É inepta a denúncia que, imputando ao réu a prática de lesões corporais culposas, em acidente de veículo, causado por alegada imperícia, não descreve o fato em que teria esta consistido. (STF - 1ª T.; HC nº 86.609-3-RJ; Rel. Min. Cezar Peluso; j. 6/5/2006; v.u.)
Colaboração do Setor de Jurisprudência da AASP

   09 - EMBARGOS DE DECLARAÇÃO
Tráfico de entorpecentes e crime de associação - Delitos autônomos - Regime de cumprimento da pena - Contradição rejeitada.
1
- A regra impeditiva da progressão de regime prevista na Lei dos Crimes Hediondos refere-se ao crime de tráfico de entorpecentes e não se aplica ao delito autônomo da associação, capitulado no art. 14 da Lei de Tóxicos. 2 - A permissão da progressão prisional ao réu que integra associação estável para a traficância permite, por interpretação à luz do princípio da proporcionalidade inserto na Constituição Federal, que se conceda o mesmo benefício a quem aparece em associação eventual, menos reprovável, incidindo o favor rei na causa especial de aumento de pena. (TJDF - 1ª T. Criminal; EDcl na ACr nº 2002.01.5.004360-6-DF; Rel. Des. Edson Alfredo Smaniotto; j. 28/4/2005; v.u.)
Colaboração do Setor de Jurisprudência da AASP

   10 - PENAL E EXECUÇÃO PENAL
Habeas Corpus - Art. 12, caput, c/c art. 18, III, da Lei nº 6.368/76 - Crime equiparado a hediondo - Progressão de regime - Possibilidade - Inconstitucionalidade do § 1º do art. 2º da Lei nº 8.072/90 declarada pelo STF - Substituição da pena.
1
- O Pretório Excelso, nos termos da decisão plenária proferida por ocasião do julgamento do HC nº 82.959/SP, concluiu que o § 1º do art. 2º da Lei nº 8.072/90 é inconstitucional. 2 - Assim, o condenado por crime hediondo ou a ele equiparado pode obter o direito à progressão de regime prisional, desde que preenchidos os demais requisitos. 3 - Tendo em vista o entendimento acima, não mais subsiste razão para que não se aplique aos condenados por crimes hediondos ou a ele equiparados a substituição da pena privativa de liberdade por restritivas de direitos, desde que preenchidos os requistos do art. 44 do Código Penal.
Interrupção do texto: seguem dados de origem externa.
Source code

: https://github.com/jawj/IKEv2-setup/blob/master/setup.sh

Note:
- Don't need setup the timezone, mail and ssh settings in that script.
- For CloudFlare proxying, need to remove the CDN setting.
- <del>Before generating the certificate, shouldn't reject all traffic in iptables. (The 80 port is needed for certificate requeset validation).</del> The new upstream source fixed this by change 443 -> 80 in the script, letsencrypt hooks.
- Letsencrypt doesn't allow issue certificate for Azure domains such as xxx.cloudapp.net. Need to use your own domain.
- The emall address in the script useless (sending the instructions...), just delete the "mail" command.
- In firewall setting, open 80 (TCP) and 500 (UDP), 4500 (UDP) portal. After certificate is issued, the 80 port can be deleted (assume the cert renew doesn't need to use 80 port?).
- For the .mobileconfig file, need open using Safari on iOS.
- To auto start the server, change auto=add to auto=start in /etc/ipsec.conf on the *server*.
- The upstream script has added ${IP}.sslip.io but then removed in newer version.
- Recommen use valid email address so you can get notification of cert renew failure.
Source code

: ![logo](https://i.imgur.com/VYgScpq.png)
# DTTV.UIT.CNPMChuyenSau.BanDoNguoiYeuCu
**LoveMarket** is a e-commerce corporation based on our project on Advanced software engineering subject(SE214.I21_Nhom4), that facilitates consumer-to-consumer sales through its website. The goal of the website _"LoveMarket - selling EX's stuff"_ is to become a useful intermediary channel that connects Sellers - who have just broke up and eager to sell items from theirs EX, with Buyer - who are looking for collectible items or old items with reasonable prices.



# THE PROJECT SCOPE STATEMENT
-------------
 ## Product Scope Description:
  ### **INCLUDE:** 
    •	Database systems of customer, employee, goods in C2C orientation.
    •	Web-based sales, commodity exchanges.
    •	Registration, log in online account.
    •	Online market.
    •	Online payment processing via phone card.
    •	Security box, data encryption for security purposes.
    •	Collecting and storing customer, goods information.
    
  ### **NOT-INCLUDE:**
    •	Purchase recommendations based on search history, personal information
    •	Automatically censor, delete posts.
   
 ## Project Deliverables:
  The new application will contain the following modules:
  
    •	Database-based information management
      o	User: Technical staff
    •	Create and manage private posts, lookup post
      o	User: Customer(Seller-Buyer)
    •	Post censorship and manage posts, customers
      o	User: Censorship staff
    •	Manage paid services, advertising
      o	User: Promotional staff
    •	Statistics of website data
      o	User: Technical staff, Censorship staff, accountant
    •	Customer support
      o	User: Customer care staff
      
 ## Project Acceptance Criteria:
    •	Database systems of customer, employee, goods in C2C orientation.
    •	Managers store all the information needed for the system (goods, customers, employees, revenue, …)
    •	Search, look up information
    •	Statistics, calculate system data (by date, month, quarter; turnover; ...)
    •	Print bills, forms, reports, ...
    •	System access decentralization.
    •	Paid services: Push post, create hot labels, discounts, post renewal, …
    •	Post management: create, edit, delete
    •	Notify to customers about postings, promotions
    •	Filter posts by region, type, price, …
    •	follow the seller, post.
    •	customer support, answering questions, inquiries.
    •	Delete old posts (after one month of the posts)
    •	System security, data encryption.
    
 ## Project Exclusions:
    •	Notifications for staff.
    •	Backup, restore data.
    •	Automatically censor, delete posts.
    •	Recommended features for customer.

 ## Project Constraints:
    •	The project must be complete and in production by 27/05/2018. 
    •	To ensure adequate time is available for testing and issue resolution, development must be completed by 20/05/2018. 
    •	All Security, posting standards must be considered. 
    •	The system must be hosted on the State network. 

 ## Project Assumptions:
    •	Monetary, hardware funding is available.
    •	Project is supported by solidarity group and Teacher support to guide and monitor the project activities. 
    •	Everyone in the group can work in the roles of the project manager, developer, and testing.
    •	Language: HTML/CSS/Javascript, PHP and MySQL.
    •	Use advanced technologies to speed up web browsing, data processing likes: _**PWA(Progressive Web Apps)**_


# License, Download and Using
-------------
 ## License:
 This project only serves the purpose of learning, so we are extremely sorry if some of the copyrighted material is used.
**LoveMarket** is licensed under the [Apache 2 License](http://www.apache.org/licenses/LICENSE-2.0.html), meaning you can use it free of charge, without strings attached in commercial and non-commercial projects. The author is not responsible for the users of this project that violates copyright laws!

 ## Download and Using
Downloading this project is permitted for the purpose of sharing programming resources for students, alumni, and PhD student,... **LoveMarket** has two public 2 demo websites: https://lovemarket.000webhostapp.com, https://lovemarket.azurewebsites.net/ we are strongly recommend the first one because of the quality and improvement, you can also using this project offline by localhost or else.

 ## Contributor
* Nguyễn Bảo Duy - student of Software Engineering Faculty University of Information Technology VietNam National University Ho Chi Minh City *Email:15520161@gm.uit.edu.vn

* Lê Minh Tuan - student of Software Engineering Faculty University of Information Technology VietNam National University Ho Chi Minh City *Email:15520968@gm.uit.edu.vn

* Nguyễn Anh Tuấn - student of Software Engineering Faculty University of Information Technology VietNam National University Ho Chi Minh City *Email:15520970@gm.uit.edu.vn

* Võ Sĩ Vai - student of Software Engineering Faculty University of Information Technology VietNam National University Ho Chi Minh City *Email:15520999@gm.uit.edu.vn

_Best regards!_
Writ parcialmente concedido. (STJ - 5ª T.; HC nº 50.067-SP; Rel. Min. Felix Fischer; j. 11/4/2006; v.u.)
Colaboração de Associado

   11 - PROCESSO PENAL
Medidas assecuratórias - Bem utilizado para subsistência - Restituição - Nomeação do proprietário como depositário judicial.
As medidas assecuratórias previstas na legislação processual penal não justificam que seja mantido sob a custódia do Poder Judiciário bem cuja finalidade precípua, em princípio, não é a atividade criminosa, mas sim a subsistência de seu proprietário e de sua família,  mormente  apresentando-se  a

constrição inteiramente desnecessária à elucidação das investigações. Ademais, a restituição do bem me-diante a nomeação de seu legítimo proprietário como depositário tem o condão de assegurar ulterior aplicação de pena de perdimento. (TRF - 4ª Região - 8ª T.; ACr nº 2005.71.00.012807-9-RS e MC nº 2005.04.01.023503-4-RS; Rel. Juíza Federal Salise Monteiro Sanchotene; j. 1º/2/2006; v.u.)
Colaboração do Setor de Jurisprudência da AASP

   12 - PROCESSUAL PENAL
Restituição de coisas apreendidas - Bens móveis usados - Comprovação de propriedade - Presunção em favor do possuidor - Bens já periciados, cujos fabrico, alienação, uso, porte ou detenção não constituem fato ilícito e que, ademais, não configuram produtos de crime - Inexistência de terceiro a reivindicar os bens - Apelação provida.
1
- A propriedade de bens móveis resulta da tradição, de sorte que pode ser presumida em favor daquele que os possuía no momento da apreensão. 2 - Uma vez periciados e não mais interessando ao processo, devem ser restituídos os bens cujos fabrico, alienação, uso, porte ou detenção não constituam fato ilícito, que não configuram produtos do crime e a respeito dos quais não haja qualquer reivindicação de terceiro. 3 - Apelação provida. (TRF - 3ª Região - 2ª T.; ACr nº 15440-SP; Processo nº 2002.61.10.002611-2; Rel. Des. Federal Nelton dos Santos; j. 21/3/2006; v.u.)
Colaboração do Setor de Jurisprudência da AASP

   13 - COMERCIAL
Comercial - Ações de dissolução parcial de sociedade anônima e cautelar inominada - Impossibilidade jurídica do pedido principal.
O pedido de dissolução parcial de sociedade anônima é juridicamente impossível. Doutrina e jurisprudência a respeito. Instituto que se aplica às sociedades pessoais, especialmente às por quotas de responsabilidade limitada, e não às impessoais. Hipóteses de extinção das sociedades de capitais expressamente previstas no art. 206 da Lei nº 6.404/76, dentre as quais não se inclui a dissolução parcial. Direito de recesso do sócio dissidente consistente no resgate, na amortização e no reembolso das ações, nos termos do art. 45 do mesmo diploma legal. Carência de ação relativamente ao pedido principal. Pedido cautelar julgado improcedente, notadamente porque, diante do resultado do julgamento da ação de dissolução de sociedade, não mais haverá a apuração de haveres em sede de liquidação de sentença e porque os livros comerciais e os contratos celebrados em nome da sociedade poderão ser obtidos por um dos apelados que ostenta, segundo assembléia geral, a condição de diretor da empresa. (TJRS - 6ª Câm. Cível; ACi nº 70012635470-Porto Alegre-RS; Rel. Des. Antônio Corrêa Palmeiro da Fontoura; j. 13/7/2006; v.u.)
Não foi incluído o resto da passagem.